“whoever would be great among you must be your servant…”
As I was deleting the junk email that made it into my inbox this morning, I came upon another “Get Rich Quick” scheme. Usually, I delete these without a second thought, but for some reason I thought I’d watch this one to see just what they were selling.
Did you know that it is possible to turn on $50 investment into $13 million? Well, apparently it is (and if the fed would only use these tactics, we’d erase the debt forever). A simple, low risk investment in certain “high-flying stocks” are guaranteed to double overnight. Soon you could find yourself driving that expensive Italian Sports Car, taking that luxury vacation you’ve always dreamed of, and even securing your children’s education. Though the advertisement never gave any details on the investments, it’s billed as a “safe, easy way to get rich.”

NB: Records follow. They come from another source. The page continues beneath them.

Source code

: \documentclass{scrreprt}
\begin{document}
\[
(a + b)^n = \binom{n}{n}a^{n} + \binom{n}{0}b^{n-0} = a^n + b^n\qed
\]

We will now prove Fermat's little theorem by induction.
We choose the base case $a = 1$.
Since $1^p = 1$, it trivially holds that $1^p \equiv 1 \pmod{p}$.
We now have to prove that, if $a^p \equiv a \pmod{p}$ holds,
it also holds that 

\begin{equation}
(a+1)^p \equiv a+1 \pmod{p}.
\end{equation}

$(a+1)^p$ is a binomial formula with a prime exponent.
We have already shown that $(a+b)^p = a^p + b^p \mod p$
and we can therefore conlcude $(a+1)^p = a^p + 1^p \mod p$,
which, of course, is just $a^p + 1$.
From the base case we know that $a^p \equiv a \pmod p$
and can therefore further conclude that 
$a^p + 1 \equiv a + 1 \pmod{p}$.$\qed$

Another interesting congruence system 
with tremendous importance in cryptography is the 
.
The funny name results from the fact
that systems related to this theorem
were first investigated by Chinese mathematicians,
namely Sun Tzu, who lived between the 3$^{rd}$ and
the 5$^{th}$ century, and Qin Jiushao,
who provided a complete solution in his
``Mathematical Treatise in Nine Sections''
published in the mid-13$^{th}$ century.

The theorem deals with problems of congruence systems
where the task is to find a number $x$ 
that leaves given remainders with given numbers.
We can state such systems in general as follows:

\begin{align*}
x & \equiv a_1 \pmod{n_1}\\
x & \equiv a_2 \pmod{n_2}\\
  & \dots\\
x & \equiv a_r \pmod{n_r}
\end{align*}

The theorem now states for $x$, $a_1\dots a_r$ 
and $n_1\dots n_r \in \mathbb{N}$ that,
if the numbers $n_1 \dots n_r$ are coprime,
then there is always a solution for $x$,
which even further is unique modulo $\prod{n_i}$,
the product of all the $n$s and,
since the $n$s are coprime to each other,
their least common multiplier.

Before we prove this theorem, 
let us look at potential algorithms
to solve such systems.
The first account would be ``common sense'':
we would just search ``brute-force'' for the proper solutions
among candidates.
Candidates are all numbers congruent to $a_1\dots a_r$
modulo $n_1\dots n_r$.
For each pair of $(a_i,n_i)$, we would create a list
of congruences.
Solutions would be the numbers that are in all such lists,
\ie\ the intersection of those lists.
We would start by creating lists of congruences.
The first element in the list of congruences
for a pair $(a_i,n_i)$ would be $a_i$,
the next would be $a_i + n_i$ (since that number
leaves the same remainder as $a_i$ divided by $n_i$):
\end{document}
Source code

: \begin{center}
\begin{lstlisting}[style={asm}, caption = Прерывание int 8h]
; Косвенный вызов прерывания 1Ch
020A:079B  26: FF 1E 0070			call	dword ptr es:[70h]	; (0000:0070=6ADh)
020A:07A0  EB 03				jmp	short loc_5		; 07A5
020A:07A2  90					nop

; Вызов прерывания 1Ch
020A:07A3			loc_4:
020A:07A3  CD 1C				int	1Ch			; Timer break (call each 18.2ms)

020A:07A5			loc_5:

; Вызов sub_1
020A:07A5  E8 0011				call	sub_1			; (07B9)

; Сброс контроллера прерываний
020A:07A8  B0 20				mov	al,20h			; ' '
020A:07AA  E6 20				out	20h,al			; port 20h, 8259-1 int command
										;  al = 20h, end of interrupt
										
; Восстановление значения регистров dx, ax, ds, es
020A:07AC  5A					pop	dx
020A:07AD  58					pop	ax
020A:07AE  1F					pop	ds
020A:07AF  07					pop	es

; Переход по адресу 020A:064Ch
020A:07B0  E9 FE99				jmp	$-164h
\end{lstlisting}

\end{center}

For those of you in the know, what was being advertised is something called a “Penny Stock:” securities that trade below $5 per share and are not listed on a national exchange. These stocks don’t cost much money and promise big profits, but they are also a good way to lose money. This particular email sounded a lot like a “pump and dump,” where promoters first purchase large quantities of stock, artificially inflating the share price through false and misleading positive statements, then dumping the stock when more people start buying in, walking away with all the profit, leaving the stock worthless.
Leaving the finance lesson aside, I thought the email was particularly interested when considered in the light of Jesus’ teaching on attaining true greatness in Matthew 20:26-28. On the one hand, we hear the world say, for a mere $50 you could finally have the power, wealth, and success that you’ve always wanted; while in Scripture we hear Jesus say, if you really want to be great in this world, become a servant to others.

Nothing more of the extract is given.